Required work: In the listing below, find each line with the string "children" and return it.
###
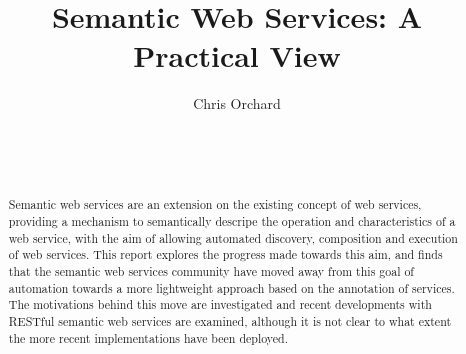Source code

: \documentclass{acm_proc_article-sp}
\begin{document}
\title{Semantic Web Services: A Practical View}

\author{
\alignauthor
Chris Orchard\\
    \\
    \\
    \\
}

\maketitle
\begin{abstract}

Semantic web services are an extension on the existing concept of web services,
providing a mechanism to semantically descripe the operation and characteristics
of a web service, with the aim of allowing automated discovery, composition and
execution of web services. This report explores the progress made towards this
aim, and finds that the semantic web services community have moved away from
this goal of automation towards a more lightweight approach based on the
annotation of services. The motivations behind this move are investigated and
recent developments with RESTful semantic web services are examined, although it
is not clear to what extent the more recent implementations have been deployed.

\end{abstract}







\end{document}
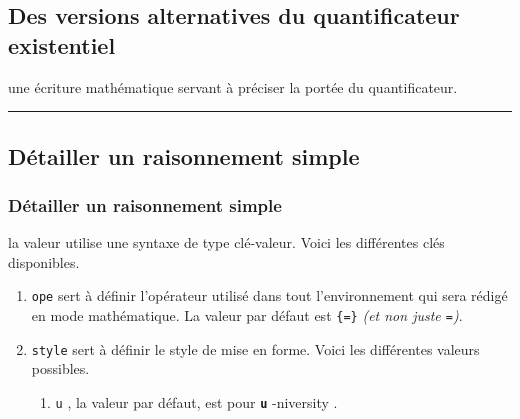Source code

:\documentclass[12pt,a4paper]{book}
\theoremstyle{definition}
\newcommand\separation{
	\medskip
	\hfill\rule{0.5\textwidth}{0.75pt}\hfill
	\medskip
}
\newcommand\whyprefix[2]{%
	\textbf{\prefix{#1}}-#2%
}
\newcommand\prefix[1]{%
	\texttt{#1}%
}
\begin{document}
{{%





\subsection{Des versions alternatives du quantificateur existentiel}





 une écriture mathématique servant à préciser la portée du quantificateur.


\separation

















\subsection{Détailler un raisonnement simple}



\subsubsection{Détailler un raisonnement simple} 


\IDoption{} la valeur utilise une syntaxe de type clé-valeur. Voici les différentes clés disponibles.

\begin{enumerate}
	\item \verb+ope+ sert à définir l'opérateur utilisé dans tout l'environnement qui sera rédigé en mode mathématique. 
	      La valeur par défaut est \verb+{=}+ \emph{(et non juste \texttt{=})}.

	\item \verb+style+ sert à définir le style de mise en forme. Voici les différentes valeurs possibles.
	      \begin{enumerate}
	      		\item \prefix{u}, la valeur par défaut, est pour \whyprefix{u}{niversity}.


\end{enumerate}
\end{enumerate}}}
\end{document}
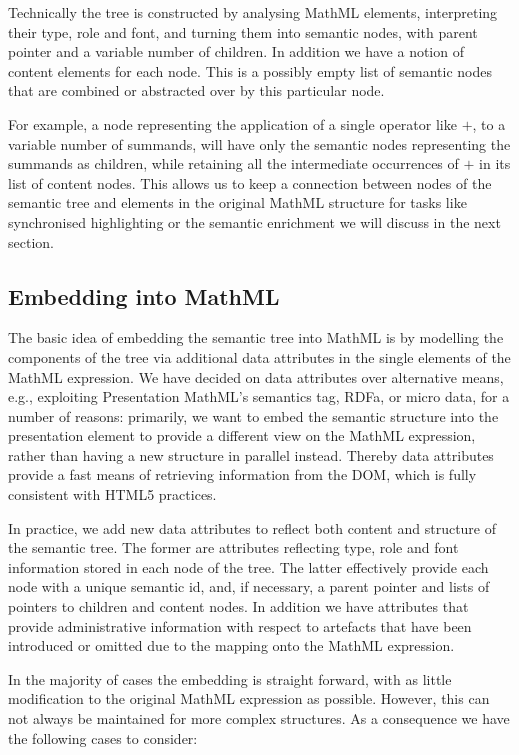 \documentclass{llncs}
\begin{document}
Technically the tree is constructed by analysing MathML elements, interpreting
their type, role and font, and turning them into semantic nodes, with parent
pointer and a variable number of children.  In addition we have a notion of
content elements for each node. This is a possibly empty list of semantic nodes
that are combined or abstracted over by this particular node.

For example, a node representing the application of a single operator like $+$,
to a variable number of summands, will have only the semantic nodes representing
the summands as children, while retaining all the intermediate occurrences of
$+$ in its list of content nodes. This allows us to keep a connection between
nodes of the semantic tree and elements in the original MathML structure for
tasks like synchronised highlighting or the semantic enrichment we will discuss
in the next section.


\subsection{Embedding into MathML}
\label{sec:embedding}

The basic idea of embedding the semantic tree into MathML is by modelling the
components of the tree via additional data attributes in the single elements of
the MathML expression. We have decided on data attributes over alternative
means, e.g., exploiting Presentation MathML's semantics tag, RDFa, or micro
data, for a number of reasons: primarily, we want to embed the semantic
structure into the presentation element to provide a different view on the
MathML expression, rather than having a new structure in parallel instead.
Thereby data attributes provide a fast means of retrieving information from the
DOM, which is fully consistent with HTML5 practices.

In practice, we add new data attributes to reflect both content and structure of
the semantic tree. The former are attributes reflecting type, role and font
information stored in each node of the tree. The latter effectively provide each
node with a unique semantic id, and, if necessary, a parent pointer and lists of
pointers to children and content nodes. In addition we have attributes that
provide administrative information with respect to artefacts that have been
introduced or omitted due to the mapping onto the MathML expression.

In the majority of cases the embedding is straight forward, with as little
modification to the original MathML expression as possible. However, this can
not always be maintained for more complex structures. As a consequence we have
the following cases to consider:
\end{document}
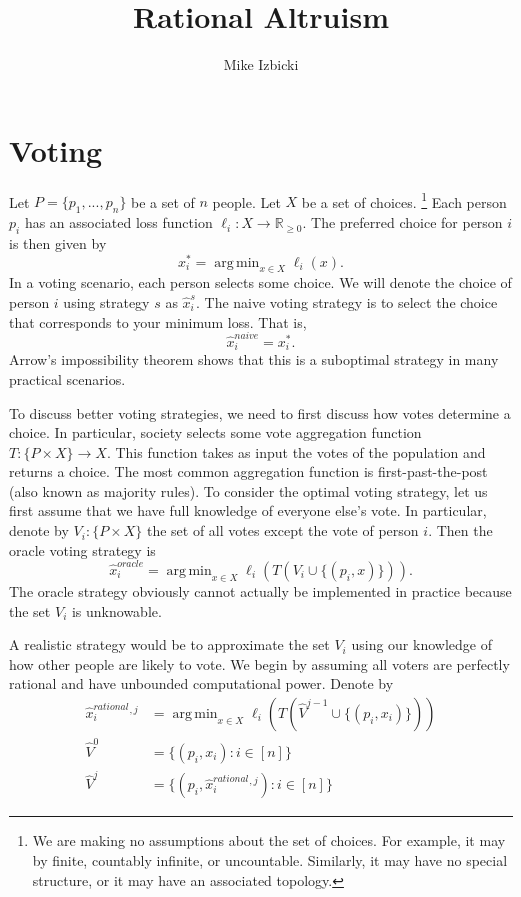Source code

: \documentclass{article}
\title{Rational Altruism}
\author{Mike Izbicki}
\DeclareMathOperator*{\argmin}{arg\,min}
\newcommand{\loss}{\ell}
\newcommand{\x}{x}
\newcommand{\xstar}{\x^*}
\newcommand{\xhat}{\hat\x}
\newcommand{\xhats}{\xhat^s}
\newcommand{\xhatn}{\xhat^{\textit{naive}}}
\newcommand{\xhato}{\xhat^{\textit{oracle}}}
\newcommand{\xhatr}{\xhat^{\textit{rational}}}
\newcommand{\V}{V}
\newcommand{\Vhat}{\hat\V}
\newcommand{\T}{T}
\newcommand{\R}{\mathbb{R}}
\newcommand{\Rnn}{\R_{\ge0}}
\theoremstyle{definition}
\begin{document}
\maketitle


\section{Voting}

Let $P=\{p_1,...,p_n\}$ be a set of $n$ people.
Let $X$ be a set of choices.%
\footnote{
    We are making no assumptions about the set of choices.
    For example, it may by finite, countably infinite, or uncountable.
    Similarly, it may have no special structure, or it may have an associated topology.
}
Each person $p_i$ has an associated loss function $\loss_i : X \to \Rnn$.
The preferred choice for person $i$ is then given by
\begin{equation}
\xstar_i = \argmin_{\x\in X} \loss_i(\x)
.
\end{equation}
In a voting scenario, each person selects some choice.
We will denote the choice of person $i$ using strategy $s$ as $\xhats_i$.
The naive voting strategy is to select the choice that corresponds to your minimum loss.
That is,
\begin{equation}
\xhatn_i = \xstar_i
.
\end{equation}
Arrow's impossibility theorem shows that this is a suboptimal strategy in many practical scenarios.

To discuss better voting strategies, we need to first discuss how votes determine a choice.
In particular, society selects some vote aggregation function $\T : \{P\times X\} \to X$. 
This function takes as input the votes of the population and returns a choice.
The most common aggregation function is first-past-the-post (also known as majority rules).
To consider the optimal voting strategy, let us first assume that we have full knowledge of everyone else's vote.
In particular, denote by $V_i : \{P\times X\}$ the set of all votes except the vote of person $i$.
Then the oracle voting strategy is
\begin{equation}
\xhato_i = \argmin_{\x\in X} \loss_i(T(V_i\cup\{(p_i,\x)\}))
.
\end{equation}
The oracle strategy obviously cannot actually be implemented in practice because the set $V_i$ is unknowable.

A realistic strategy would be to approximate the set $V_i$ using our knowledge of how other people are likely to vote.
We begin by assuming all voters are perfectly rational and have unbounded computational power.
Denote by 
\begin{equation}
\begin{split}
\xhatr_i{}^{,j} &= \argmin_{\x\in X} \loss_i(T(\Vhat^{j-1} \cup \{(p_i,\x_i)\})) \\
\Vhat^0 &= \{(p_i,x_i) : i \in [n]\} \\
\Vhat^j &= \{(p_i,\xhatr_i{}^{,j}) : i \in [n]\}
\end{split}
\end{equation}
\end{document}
###
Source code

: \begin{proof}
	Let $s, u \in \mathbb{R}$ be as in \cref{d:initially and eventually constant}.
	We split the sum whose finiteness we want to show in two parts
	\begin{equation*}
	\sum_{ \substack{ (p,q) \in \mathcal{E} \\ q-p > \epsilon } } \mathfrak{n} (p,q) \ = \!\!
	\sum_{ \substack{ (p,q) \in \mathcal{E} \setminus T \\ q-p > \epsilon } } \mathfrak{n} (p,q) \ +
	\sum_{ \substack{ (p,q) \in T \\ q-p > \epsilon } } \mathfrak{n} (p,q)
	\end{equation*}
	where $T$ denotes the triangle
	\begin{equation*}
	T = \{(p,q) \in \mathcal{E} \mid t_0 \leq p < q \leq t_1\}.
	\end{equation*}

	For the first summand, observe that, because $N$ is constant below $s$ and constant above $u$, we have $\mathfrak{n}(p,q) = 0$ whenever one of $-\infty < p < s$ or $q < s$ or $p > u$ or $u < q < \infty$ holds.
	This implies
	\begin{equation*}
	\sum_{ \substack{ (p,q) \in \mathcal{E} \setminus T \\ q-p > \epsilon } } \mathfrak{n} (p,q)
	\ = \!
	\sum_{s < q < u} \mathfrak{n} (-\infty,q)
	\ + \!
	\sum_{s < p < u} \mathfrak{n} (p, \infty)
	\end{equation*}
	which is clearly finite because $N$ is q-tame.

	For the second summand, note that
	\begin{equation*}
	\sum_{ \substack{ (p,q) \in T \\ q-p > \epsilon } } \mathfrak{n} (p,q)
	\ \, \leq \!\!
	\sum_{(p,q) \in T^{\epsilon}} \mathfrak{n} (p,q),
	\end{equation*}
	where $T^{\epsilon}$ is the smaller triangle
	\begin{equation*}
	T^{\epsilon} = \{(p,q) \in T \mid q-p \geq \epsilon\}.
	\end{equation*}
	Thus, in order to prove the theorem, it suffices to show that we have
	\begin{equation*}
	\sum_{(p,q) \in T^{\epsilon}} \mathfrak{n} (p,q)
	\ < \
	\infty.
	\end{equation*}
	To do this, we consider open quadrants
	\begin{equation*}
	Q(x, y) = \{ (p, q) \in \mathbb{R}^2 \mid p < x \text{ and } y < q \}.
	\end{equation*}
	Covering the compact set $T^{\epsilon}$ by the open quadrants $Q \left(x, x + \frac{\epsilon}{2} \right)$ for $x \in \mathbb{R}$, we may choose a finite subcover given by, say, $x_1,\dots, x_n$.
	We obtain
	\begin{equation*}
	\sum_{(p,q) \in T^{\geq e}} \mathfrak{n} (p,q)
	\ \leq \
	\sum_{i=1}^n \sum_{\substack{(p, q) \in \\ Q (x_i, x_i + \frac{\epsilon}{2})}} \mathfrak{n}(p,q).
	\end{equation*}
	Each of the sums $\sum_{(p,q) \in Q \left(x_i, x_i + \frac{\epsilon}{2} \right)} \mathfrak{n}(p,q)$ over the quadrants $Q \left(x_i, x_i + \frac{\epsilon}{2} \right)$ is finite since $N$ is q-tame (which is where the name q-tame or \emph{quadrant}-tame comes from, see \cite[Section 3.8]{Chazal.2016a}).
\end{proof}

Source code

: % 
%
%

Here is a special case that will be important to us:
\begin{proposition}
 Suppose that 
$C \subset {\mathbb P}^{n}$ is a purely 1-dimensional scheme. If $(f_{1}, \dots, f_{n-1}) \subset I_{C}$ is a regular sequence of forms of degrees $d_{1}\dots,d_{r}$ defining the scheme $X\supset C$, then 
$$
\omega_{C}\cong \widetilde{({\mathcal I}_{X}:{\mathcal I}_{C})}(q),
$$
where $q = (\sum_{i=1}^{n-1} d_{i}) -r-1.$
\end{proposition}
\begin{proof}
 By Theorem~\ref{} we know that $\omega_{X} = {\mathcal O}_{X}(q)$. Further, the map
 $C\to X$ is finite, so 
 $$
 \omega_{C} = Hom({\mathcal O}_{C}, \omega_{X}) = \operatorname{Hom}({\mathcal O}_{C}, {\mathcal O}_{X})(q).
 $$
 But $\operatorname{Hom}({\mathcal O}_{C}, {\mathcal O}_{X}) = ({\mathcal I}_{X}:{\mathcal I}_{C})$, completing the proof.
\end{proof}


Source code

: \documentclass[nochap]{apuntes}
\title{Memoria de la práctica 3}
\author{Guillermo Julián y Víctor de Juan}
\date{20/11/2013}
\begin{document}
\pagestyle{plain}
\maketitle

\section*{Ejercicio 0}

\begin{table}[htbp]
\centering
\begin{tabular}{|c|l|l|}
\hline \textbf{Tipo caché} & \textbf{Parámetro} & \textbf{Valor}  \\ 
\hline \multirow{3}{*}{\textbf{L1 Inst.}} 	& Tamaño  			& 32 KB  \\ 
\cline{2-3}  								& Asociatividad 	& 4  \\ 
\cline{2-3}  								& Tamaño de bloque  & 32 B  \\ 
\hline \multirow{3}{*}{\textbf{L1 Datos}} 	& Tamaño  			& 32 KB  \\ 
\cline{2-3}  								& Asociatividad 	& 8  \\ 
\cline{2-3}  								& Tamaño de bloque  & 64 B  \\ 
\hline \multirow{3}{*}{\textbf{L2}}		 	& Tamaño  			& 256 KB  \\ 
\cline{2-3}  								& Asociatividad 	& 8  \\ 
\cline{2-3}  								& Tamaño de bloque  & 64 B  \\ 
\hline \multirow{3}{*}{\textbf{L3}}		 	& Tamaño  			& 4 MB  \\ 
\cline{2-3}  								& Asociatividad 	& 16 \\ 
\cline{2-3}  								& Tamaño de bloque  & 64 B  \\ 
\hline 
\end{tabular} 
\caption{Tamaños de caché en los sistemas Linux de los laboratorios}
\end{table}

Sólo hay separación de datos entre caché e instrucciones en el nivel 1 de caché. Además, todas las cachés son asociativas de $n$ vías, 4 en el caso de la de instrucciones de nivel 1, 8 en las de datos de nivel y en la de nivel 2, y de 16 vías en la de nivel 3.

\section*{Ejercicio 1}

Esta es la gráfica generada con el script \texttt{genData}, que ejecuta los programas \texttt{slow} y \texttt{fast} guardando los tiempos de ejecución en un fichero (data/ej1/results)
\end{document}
###
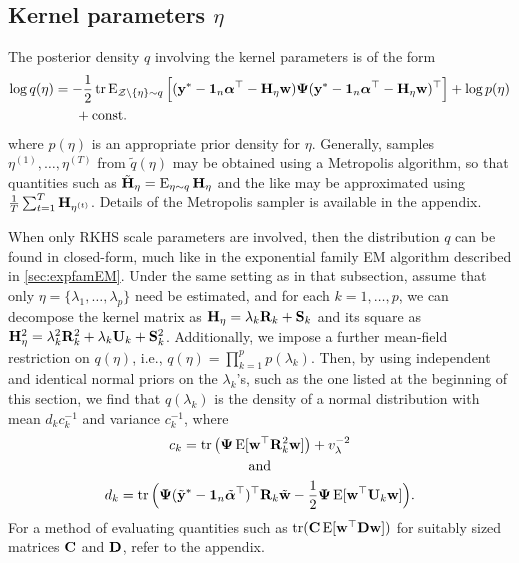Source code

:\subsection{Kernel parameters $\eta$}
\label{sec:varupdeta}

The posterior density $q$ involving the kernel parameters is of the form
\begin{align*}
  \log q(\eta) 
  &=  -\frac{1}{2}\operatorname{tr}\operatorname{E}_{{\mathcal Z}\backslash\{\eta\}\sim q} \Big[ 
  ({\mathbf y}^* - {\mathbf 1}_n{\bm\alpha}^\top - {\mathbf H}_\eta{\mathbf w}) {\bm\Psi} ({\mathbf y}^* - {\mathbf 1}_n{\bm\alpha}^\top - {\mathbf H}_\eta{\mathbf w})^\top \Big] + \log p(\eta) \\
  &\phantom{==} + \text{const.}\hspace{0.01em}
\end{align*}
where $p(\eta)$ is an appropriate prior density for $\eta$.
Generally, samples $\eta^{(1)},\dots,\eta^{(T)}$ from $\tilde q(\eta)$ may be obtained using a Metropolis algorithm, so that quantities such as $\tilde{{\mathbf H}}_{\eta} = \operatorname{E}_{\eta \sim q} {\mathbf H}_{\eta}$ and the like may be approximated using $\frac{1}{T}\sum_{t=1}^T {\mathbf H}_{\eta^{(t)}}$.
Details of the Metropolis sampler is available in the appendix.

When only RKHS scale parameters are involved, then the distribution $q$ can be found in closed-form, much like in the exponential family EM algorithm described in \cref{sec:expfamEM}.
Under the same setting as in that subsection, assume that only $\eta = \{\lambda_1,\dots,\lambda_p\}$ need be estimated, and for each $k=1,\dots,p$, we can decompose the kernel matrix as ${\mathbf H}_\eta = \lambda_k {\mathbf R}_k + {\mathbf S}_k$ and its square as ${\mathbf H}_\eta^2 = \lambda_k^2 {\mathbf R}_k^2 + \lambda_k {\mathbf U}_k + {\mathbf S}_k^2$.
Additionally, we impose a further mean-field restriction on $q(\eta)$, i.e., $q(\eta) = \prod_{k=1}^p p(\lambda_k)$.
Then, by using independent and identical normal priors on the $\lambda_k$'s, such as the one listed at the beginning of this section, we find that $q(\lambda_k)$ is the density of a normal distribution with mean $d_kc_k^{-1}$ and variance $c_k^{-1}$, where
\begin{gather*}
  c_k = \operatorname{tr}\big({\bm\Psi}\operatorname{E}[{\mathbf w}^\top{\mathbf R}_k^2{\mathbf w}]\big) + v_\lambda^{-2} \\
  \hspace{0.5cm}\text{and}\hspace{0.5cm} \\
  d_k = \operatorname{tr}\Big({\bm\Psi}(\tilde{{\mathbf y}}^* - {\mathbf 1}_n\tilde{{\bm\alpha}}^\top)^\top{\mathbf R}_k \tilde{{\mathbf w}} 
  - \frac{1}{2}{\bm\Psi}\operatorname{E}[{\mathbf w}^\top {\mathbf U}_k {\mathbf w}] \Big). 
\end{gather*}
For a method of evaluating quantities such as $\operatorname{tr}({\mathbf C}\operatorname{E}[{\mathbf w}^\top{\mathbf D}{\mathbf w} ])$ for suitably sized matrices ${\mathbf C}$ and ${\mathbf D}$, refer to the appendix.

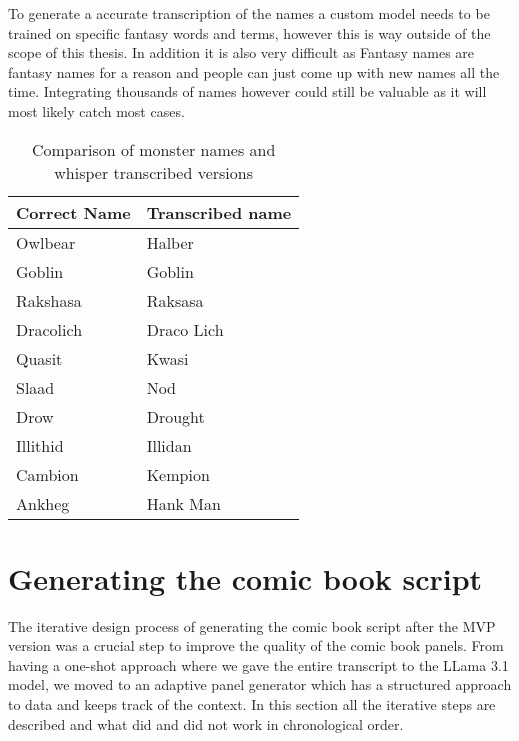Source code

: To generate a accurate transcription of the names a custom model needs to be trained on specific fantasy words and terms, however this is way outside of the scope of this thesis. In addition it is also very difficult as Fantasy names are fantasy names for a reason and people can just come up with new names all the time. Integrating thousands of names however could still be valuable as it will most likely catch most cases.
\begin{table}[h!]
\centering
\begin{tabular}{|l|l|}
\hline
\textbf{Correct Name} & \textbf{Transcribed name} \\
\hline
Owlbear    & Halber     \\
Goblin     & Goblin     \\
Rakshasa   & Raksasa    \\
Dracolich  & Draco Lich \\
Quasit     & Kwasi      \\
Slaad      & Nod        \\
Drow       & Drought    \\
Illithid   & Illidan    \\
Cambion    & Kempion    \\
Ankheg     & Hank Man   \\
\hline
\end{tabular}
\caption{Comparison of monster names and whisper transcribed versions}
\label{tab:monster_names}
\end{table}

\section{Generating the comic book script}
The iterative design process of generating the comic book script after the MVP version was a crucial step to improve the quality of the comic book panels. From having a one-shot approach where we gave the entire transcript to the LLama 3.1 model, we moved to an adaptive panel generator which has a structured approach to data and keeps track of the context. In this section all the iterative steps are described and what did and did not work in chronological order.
###
Result of the task:
pointer and a variable number of children.  In addition we have a notion of
the summands as children, while retaining all the intermediate occurrences of
pointers to children and content nodes. In addition we have attributes that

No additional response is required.